- Significance: Awareness of female genital mutilation
- Date: 6 February
- Next time: 6 February 2027
- Frequency: Annual
- Website: International Day of Zero Tolerance for FGM, United Nations

= International Day of Zero Tolerance for Female Genital Mutilation =

Annual awareness day of genital mutilation

International Day of Zero Tolerance for Female Genital Mutilation is a United Nations-sponsored annual awareness day that takes place on February 6 as part of the UN's efforts to eradicate female genital mutilation. It was first introduced in 2003.

==History==
One of the beliefs in support for this day acknowledges that culture is in "constant flux", and with the concerns begetting FGM being so high-risk, the abolition of such practices must be prompt. This is a movement for the rights of women and their bodies, as well as the protection of their physical health—which can be tremendously affected later in life. These efforts are to benefit actions fighting violence against women and girls as a whole. Every Woman, Every Child (a global movement), reports that "Although primarily concentrated in 29 countries in Africa and the Middle East, FGM is a universal problem and is also practiced in some countries in Asia and Latin America. FGM continues to persist amongst immigrant populations living in Western Europe, North America, Australia and New Zealand." In the United States alone, the recent reports of how many women and young girls are affected by FGM staggeringly tripled in numbers in comparison to the previous reports in 1990. About 120 to 140 million women have been subject to FGM over the years and currently at least 3 million girls are at risk each year, in accord to data presented by the World Health Organization (WHO). It is an effort to make the world aware of FGM and to promote its eradication. The World Health Organization has said that "Though the practice has persisted for over a thousand years, programmatic evidence suggests that FGM/C can end in one generation."

== Activism ==

Percentage of the 0–14 group who have undergone FGM in 21 countries for which figures were available in 2016

Percentage of the 15–49 age group who have undergone FGM in 29 countries for which figures were available in 2016

In 1993 UNICEF was only budgeting US$100,000/year for efforts that fight against FGM, which proved insufficient as FGM was affecting more than 100 million girls at the time.
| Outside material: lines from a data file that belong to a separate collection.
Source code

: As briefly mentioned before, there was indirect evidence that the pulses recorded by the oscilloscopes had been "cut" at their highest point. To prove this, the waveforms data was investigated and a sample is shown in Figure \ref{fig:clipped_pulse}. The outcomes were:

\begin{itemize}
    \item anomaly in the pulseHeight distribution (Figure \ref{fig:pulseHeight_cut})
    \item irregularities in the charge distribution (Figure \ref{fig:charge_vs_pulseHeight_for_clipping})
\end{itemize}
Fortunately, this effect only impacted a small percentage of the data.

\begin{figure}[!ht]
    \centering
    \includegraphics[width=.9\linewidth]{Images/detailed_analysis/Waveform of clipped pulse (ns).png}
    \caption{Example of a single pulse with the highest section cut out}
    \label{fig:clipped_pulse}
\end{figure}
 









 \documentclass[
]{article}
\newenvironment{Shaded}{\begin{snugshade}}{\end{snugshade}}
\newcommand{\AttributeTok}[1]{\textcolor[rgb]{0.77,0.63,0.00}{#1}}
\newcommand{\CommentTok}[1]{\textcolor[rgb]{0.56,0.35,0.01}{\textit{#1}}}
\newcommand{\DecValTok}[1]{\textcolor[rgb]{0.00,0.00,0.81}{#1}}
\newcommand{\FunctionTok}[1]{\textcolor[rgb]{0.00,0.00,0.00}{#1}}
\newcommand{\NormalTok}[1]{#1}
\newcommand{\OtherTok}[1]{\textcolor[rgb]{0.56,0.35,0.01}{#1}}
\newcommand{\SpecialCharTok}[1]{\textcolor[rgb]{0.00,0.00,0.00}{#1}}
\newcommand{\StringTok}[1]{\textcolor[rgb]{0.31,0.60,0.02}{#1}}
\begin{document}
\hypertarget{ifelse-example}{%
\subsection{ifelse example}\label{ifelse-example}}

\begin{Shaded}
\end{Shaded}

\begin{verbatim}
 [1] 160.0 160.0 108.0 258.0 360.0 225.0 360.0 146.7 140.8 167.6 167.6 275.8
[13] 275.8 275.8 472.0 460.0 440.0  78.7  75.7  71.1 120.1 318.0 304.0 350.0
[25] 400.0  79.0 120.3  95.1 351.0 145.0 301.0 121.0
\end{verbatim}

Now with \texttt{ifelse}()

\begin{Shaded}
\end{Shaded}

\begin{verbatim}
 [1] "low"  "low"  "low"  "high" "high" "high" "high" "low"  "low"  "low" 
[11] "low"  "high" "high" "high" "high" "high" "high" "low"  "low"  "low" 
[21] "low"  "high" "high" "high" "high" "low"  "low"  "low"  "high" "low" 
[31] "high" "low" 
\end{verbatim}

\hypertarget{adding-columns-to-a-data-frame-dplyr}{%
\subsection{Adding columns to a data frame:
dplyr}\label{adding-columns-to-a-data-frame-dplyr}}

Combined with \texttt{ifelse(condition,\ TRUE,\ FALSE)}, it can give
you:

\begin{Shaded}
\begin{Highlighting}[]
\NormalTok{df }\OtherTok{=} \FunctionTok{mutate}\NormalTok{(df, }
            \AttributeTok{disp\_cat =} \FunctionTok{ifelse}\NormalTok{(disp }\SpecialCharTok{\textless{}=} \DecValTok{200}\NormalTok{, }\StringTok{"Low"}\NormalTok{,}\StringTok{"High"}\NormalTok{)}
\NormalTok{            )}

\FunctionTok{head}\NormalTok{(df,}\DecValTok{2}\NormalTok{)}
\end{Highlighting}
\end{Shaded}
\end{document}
Equality Now, an international network of lawyers, activists and supporters that aim to hold governments responsible for ending FGM and other world crisis, launched a "global campaign" calling for increased funding and in response, UNICEF increased its budget to nearly $91 million in efforts towards ending FGM.

On February 6, 2003, Stella Obasanjo, the First Lady of Nigeria and spokesperson for the Campaign Against Female Genital Mutilation, made the official declaration on "Zero Tolerance to FGM" in Africa during a conference organized by the Inter-African Committee on Traditional Practices Affecting the Health of Women and Children (IAC). Then the UN Sub-Commission on Human Rights adopted this day as an international awareness day.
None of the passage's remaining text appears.